To Infinity and Beyond!
May 30 2024
By: Luke Paine • 12 min read
Increasing our understanding of EDR capabilities in the face of impossible odds.
Introduction
I recently had a discussion with our chief strategist, Jared Atkinson, about purple teaming. We believe that large quantities of procedures per technique affect the overall success of the assessment. I began to theorize how I could prove this concept. In this post, I will discuss the validation of my theory.
You know what assumptions do…
When you take a technique and make a broad statement of detection you are often ignoring orders of magnitude more detail, forcing those who view it to make a broad assumption about what is and is not detected.

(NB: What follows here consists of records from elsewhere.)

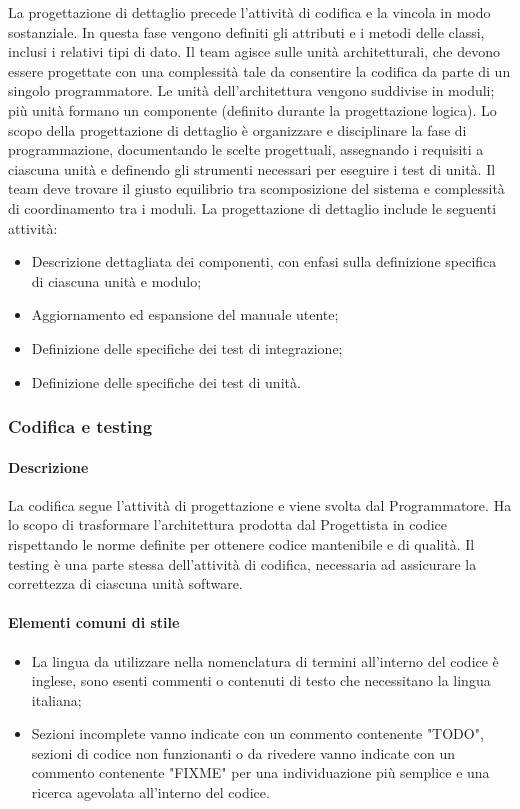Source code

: \label{progettazione-dettaglio}
\par La progettazione di dettaglio precede l’attività di codifica e la vincola in modo sostanziale. In questa fase vengono definiti gli attributi e i metodi delle classi, inclusi i relativi tipi di dato. Il team agisce sulle unità architetturali, che devono essere progettate con una complessità tale da consentire la codifica da parte di un singolo programmatore. Le unità dell’architettura vengono suddivise in moduli; più unità formano un componente (definito durante la progettazione logica). Lo scopo della progettazione di dettaglio è organizzare e disciplinare la fase di programmazione, documentando le scelte progettuali, assegnando i requisiti a ciascuna unità e definendo gli strumenti necessari per eseguire i test di unità. Il team deve trovare il giusto equilibrio tra scomposizione del sistema e complessità di coordinamento tra i moduli. La progettazione di dettaglio include le seguenti attività:
\begin{itemize}
  \item Descrizione dettagliata dei componenti, con enfasi sulla definizione specifica di ciascuna unità e modulo;
  \item Aggiornamento ed espansione del manuale utente;
  \item Definizione delle specifiche dei test di integrazione;
  \item Definizione delle specifiche dei test di unità.
\end{itemize}


\subsubsection{Codifica e testing}\label{codificatesting}
\paragraph{Descrizione}
La codifica segue l'attività di progettazione e viene svolta dal Programmatore. Ha lo scopo di trasformare l'architettura prodotta dal Progettista in codice rispettando le norme definite per ottenere codice mantenibile e di qualità. Il testing è una parte stessa dell'attività di codifica, necessaria ad assicurare la correttezza di ciascuna unità software.

\paragraph{Elementi comuni di stile}
\begin{itemize}
  \item La lingua da utilizzare nella nomenclatura di termini all'interno del codice è inglese, sono esenti commenti o contenuti di testo che necessitano la lingua italiana;
  \item Sezioni incomplete vanno indicate con un commento contenente "TODO", sezioni di codice non funzionanti o da rivedere vanno indicate con un commento contenente "FIXME" per una individuazione più semplice e una ricerca agevolata all'interno del codice.
\end{itemize}


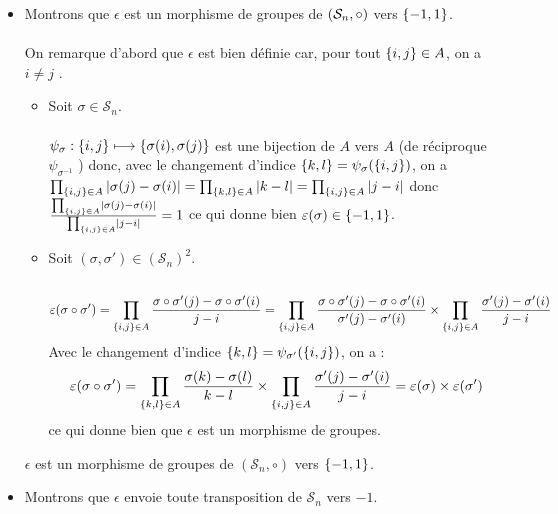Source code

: \begin{dem}
    \begin{itemize}
    \item Montrons que \(\epsilon\)  est un morphisme de groupes de \(\left(\mathcal{S}_n, \circ\right)\) vers \(\left\lbrace-1, 1\right\rbrace\).\\~\\
        On remarque d’abord que \(\epsilon\)  est bien définie car, pour tout \(\left\lbrace i, j\right\rbrace \in A\), on a \(i\neq j\) .
        \begin{itemize}
            \item  Soit \(\sigma \in  \mathcal{S}_n\).\\~\\
                \(\psi_{\sigma}  : \left\lbrace i, j\right\rbrace \longmapsto \left\lbrace\sigma (i), \sigma (j)\right\rbrace\) est une bijection de \(A\) vers \(A\) (de réciproque \(\psi_{\sigma^{-1}}\) ) donc, avec le changement d’indice \(\left\lbrace k, l\right\rbrace = \psi_{\sigma} (\left\lbrace i, j\right\rbrace)\), on a \(\prod_{\left\lbrace i,j\right\rbrace\in A} \left\lvert\sigma (j) - \sigma (i)\right\rvert = \prod_{\left\lbrace k,l\right\rbrace\in A}\left\lvert k - l\right\rvert = \prod_{\left\lbrace i,j\right\rbrace\in A} \left\lvert j - i\right\rvert \) donc \(\frac{\prod_{\left\lbrace i,j\right\rbrace\in A} \left\lvert\sigma (j) - \sigma (i)\right\rvert}{\prod_{\left\lbrace i,j\right\rbrace\in A} \left\lvert j - i\right\rvert} = 1\)  ce qui donne bien \(\varepsilon (\sigma ) \in  \left\lbrace-1, 1\right\rbrace\).
            \item Soit \((\sigma , \sigma ') \in  (\mathcal{S}_n)^2\).\\~\\
                \[\varepsilon  (\sigma  \circ \sigma ') = \prod_{\left\lbrace i,j\right\rbrace\in A} \frac{\sigma  \circ \sigma '(j) - \sigma  \circ \sigma '(i)}{j - i} = \prod_{\left\lbrace i,j\right\rbrace\in A} \frac{\sigma  \circ \sigma '(j) - \sigma  \circ \sigma '(i)}{\sigma '(j) - \sigma '(i)} \times \prod_{\left\lbrace i,j\right\rbrace\in A} \frac{\sigma '(j) - \sigma '(i)}{j - i}\]
                Avec le changement d’indice \(\left\lbrace k, l\right\rbrace = \psi_{\sigma '} (\left\lbrace i, j\right\rbrace)\), on a :
                \[ \varepsilon  (\sigma  \circ \sigma ') = \prod_{\left\lbrace k,l\right\rbrace\in A} \frac{\sigma (k) - \sigma (l)}{k - l} \times \prod_{\left\lbrace i,j\right\rbrace\in A} \frac{\sigma '(j) - \sigma '(i)}{j - i} = \varepsilon (\sigma ) \times \varepsilon  (\sigma ')\]
                ce qui donne bien que \(\epsilon\)  est un morphisme de groupes.
        \end{itemize}
        \conclusion \(\epsilon\)  est un morphisme de groupes de \((\mathcal{S}_n, \circ)\) vers \(\left\lbrace-1, 1\right\rbrace\).
    \item Montrons que \(\epsilon\)  envoie toute transposition de \(\mathcal{S}_n\) vers \(-1\).\\~\\

\end{itemize}
\end{dem}
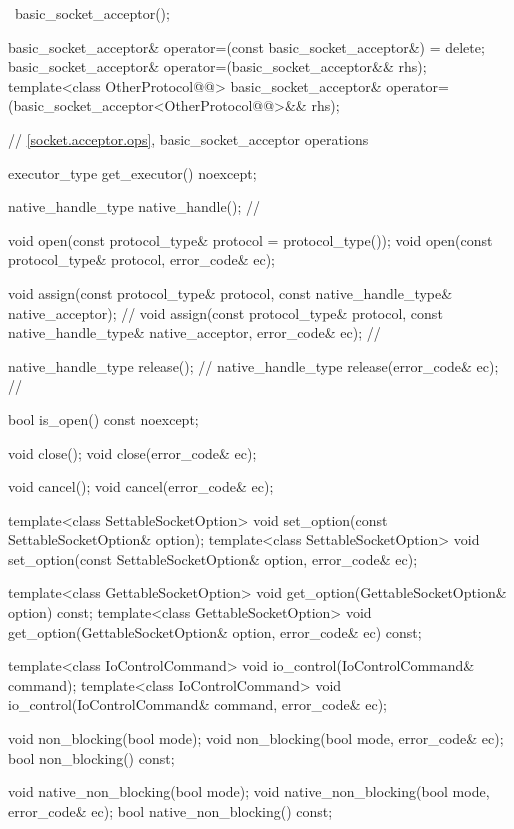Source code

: \begin{codeblock}
{{    ~basic_socket_acceptor();

    basic_socket_acceptor& operator=(const basic_socket_acceptor&) = delete;
    basic_socket_acceptor& operator=(basic_socket_acceptor&& rhs);
    template<class OtherProtocol@@>
      basic_socket_acceptor& operator=(basic_socket_acceptor<OtherProtocol@@>&& rhs);

    // \ref{socket.acceptor.ops}, basic_socket_acceptor operations

    executor_type get_executor() noexcept;

    native_handle_type native_handle(); // \nativeref

    void open(const protocol_type& protocol = protocol_type());
    void open(const protocol_type& protocol, error_code& ec);

    void assign(const protocol_type& protocol,
                const native_handle_type& native_acceptor); // \nativeref
    void assign(const protocol_type& protocol,
                const native_handle_type& native_acceptor,
                error_code& ec); // \nativeref

    native_handle_type release(); // \nativeref
    native_handle_type release(error_code& ec); // \nativeref

    bool is_open() const noexcept;

    void close();
    void close(error_code& ec);

    void cancel();
    void cancel(error_code& ec);

    template<class SettableSocketOption>
      void set_option(const SettableSocketOption& option);
    template<class SettableSocketOption>
      void set_option(const SettableSocketOption& option, error_code& ec);

    template<class GettableSocketOption>
      void get_option(GettableSocketOption& option) const;
    template<class GettableSocketOption>
      void get_option(GettableSocketOption& option, error_code& ec) const;

    template<class IoControlCommand>
      void io_control(IoControlCommand& command);
    template<class IoControlCommand>
      void io_control(IoControlCommand& command, error_code& ec);

    void non_blocking(bool mode);
    void non_blocking(bool mode, error_code& ec);
    bool non_blocking() const;

    void native_non_blocking(bool mode);
    void native_non_blocking(bool mode, error_code& ec);
    bool native_non_blocking() const;

}}
\end{codeblock}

Take this hypothetical EDR marketing:
While some portions of this example are purely satirical, this still seems great! We have four different techniques that are detected! But is this the full story? If you have been following Jared Atkinson’s posts, you may realize that each of these techniques look something like this:
This is a set of operation chains for different procedures of process injection. If you are unfamiliar with what operation chains are, I recommend reading Jared’s blog series on Tactical to Functional. Using this information, I asked myself, “How could I build a representation of my understanding of the EDR’s capabilities with respect to process injection?
EDR capabilities can, and should, be measured as a set of data. Our industry has different methods of measuring capabilities and representing the resulting data. Common examples that are used for measurement include Mitre ATT&CK Evaluations, or generically mapping the Mitre ATT&CK framework to testing performed via something like Atomic Red Team. The problem with evaluations of this type are that they typically focus on one variation of a technique, which can only represent one procedure. While usually not explicitly stated, those using those projects often mistake the results for full “coverage” of that technique. The reality is that none of these approaches are designed to be used or interpreted in this fashion.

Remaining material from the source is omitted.